ASPCA highlights seasonal toxin risks for pets year-round
ASPCA Poison Control has published an evergreen Seasonal Toxins resource that organizes pet safety guidance by season and holiday, pulling together risks tied to winter weather, holiday foods and decorations, spring parasites and plants, summer heat, and fall hazards such as mushrooms and rodenticides. The page links out to season-specific guidance including cold weather, holiday, Valentine’s Day, springtime, flea and tick, summer heat, Halloween, and Thanksgiving safety tips. Recent ASPCA and ASPCApro materials add more detail on what tends to surge at different times of year, including chocolate, yeast dough, grapes and raisins, mushrooms, antifreeze, rodenticides, salt dough ornaments, and snow globes containing ethylene glycol. (aspca.org)

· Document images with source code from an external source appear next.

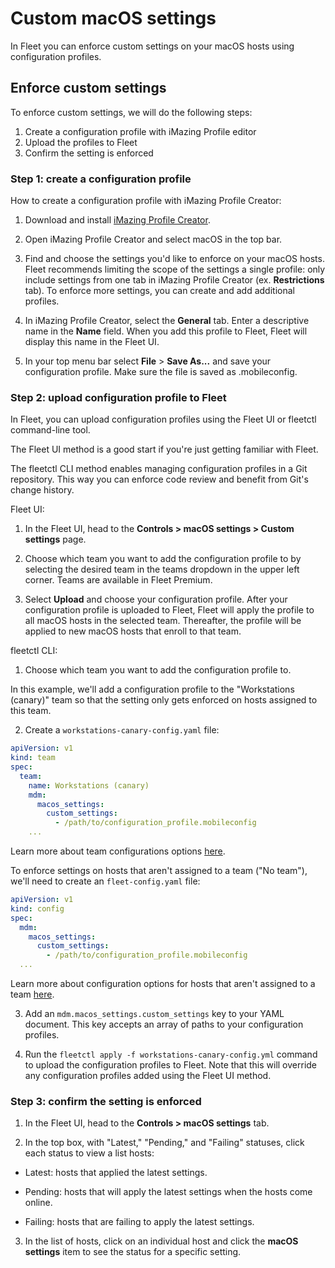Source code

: # Custom macOS settings

In Fleet you can enforce custom settings on your macOS hosts using configuration profiles.

## Enforce custom settings

To enforce custom settings, we will do the following steps:

1. Create a configuration profile with iMazing Profile editor
2. Upload the profiles to Fleet
3. Confirm the setting is enforced

### Step 1: create a configuration profile

How to create a configuration profile with iMazing Profile Creator:

1. Download and install [iMazing Profile Creator](https://imazing.com/profile-editor).

2. Open iMazing Profile Creator and select macOS in the top bar.

3. Find and choose the settings you'd like to enforce on your macOS hosts. Fleet recommends limiting the scope of the settings a single profile: only include settings from one tab in iMazing Profile Creator (ex. **Restrictions** tab). To enforce more settings, you can create and add additional profiles.

4. In iMazing Profile Creator, select the **General** tab. Enter a descriptive name in the **Name** field. When you add this profile to Fleet, Fleet will display this name in the Fleet UI.

5. In your top menu bar select **File** > **Save As...** and save your configuration profile. Make sure the file is saved as .mobileconfig.

### Step 2: upload configuration profile to Fleet

In Fleet, you can upload configuration profiles using the Fleet UI or fleetctl command-line tool.

The Fleet UI method is a good start if you're just getting familiar with Fleet.

The fleetctl CLI method enables managing configuration profiles in a Git repository. This way you can enforce code review and benefit from Git's change history.

Fleet UI:

1. In the Fleet UI, head to the **Controls > macOS settings > Custom settings** page.

2. Choose which team you want to add the configuration profile to by selecting the desired team in the teams dropdown in the upper left corner. Teams are available in Fleet Premium.

3. Select **Upload** and choose your configuration profile. After your configuration profile is uploaded to Fleet, Fleet will apply the profile to all macOS hosts in the selected team. Thereafter, the profile will be applied to new macOS hosts that enroll to that team.

fleetctl CLI:

1. Choose which team you want to add the configuration profile to.

In this example, we'll add a configuration profile to the "Workstations (canary)" team so that the setting only gets enforced on hosts assigned to this team.

2. Create a `workstations-canary-config.yaml` file:

```yaml
apiVersion: v1
kind: team
spec:
  team:
    name: Workstations (canary)
    mdm:
      macos_settings:
        custom_settings:
          - /path/to/configuration_profile.mobileconfig
    ...
```

Learn more about team configurations options [here](./configuration-files/README.md#teams).

To enforce settings on hosts that aren't assigned to a team ("No team"), we'll need to create an `fleet-config.yaml` file:

```yaml
apiVersion: v1
kind: config
spec:
  mdm:
    macos_settings:
      custom_settings:
        - /path/to/configuration_profile.mobileconfig
  ...
```

Learn more about configuration options for hosts that aren't assigned to a team [here](./configuration-files/README.md#organization-settings).

3. Add an `mdm.macos_settings.custom_settings` key to your YAML document. This key accepts an array of paths to your configuration profiles.

4. Run the `fleetctl apply -f workstations-canary-config.yml` command to upload the configuration profiles to Fleet. Note that this will override any configuration profiles added using the Fleet UI method.

### Step 3: confirm the setting is enforced

1. In the Fleet UI, head to the **Controls > macOS settings** tab.

2. In the top box, with "Latest," "Pending," and "Failing" statuses, click each status to view a list hosts:

* Latest: hosts that applied the latest settings.

* Pending: hosts that will apply the latest settings when the hosts come online.

* Failing: hosts that are failing to apply the latest settings.

3. In the list of hosts, click on an individual host and click the **macOS settings** item to see the status for a specific setting.


<meta name="pageOrderInSection" value="1504">
<meta name="title" value="MDM custom macOS settings">
<meta name="description" value="Learn how to enforce custom settings on macOS hosts using Fleet's configuration profiles.">
<meta name="navSection" value="Device management">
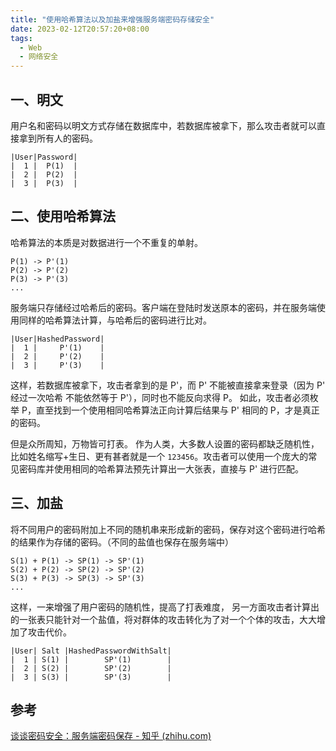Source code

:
 ```yaml
---
title: "使用哈希算法以及加盐来增强服务端密码存储安全"
date: 2023-02-12T20:57:20+08:00
tags: 
  - Web
  - 网络安全
---
```

## 一、明文

用户名和密码以明文方式存储在数据库中，若数据库被拿下，那么攻击者就可以直接拿到所有人的密码。

```
|User|Password|
|  1 |  P(1)  |
|  2 |  P(2)  |
|  3 |  P(3)  |
```

## 二、使用哈希算法

哈希算法的本质是对数据进行一个不重复的单射。

```
P(1) -> P'(1)
P(2) -> P'(2)
P(3) -> P'(3)
...
```

服务端只存储经过哈希后的密码。客户端在登陆时发送原本的密码，并在服务端使用同样的哈希算法计算，与哈希后的密码进行比对。

```
|User|HashedPassword|
|  1 |     P'(1)    |
|  2 |     P'(2)    |
|  3 |     P'(3)    |
```

这样，若数据库被拿下，攻击者拿到的是 P'，而 P' 不能被直接拿来登录（因为 P' 经过一次哈希 不能依然等于 P'），同时也不能反向求得 P。
如此，攻击者必须枚举 P，直至找到一个使用相同哈希算法正向计算后结果与 P' 相同的 P，才是真正的密码。

但是众所周知，万物皆可打表。
作为人类，大多数人设置的密码都缺乏随机性，比如姓名缩写+生日、更有甚者就是一个 `123456`。攻击者可以使用一个庞大的常见密码库并使用相同的哈希算法预先计算出一大张表，直接与 P' 进行匹配。

## 三、加盐

将不同用户的密码附加上不同的随机串来形成新的密码，保存对这个密码进行哈希的结果作为存储的密码。（不同的盐值也保存在服务端中）

```
S(1) + P(1) -> SP(1) -> SP'(1)
S(2) + P(2) -> SP(2) -> SP'(2)
S(3) + P(3) -> SP(3) -> SP'(3)
...
```

这样，一来增强了用户密码的随机性，提高了打表难度，
另一方面攻击者计算出的一张表只能针对一个盐值，将对群体的攻击转化为了对一个个体的攻击，大大增加了攻击代价。

```
|User| Salt |HashedPasswordWithSalt|
|  1 | S(1) |        SP'(1)        |
|  2 | S(2) |        SP'(2)        |
|  3 | S(3) |        SP'(3)        |
```

## 参考

[谈谈密码安全：服务端密码保存 - 知乎 (zhihu.com)](https://zhuanlan.zhihu.com/p/20407064)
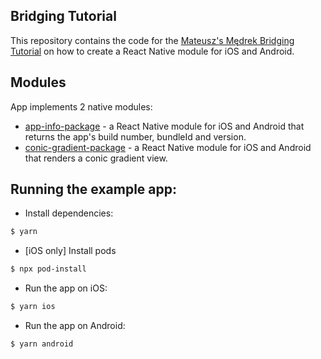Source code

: ## Bridging Tutorial

This repository contains the code for the [Mateusz's Mędrek Bridging Tutorial](https://mateusz1913.github.io/rnbridgingtutorial/) on how to create a React Native module for iOS and Android.

## Modules
App implements 2 native modules:
* [app-info-package](https://mateusz1913.github.io/rnbridgingtutorial/docs/guides/app-info-module/intro) - a React Native module for iOS and Android that returns the app's build number, bundleId and version.
* [conic-gradient-package](https://mateusz1913.github.io/rnbridgingtutorial/docs/guides/conic-gradient-view/intro) - a React Native module for iOS and Android that renders a conic gradient view.

## Running the example app:
* Install dependencies:
```bash
$ yarn
```

* [iOS only] Install pods
```bash
$ npx pod-install
```

* Run the app on iOS:
``` bash
$ yarn ios
```

* Run the app on Android:
``` bash
$ yarn android
```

Why it matters: For veterinary teams, the value is less about a single new warning and more about seasonally timed client education and triage readiness. AAHA recently highlighted that predictable spring exposures tied to holidays, landscaping, and outdoor activity can help every team member, from CSR to DVM, recognize toxicoses earlier and counsel pet parents before exposures happen. ASPCA’s newly released top-toxin data also underscores the scale of the problem: the service reported calls involving more than 376,000 exposed items in 2025. (aaha.org)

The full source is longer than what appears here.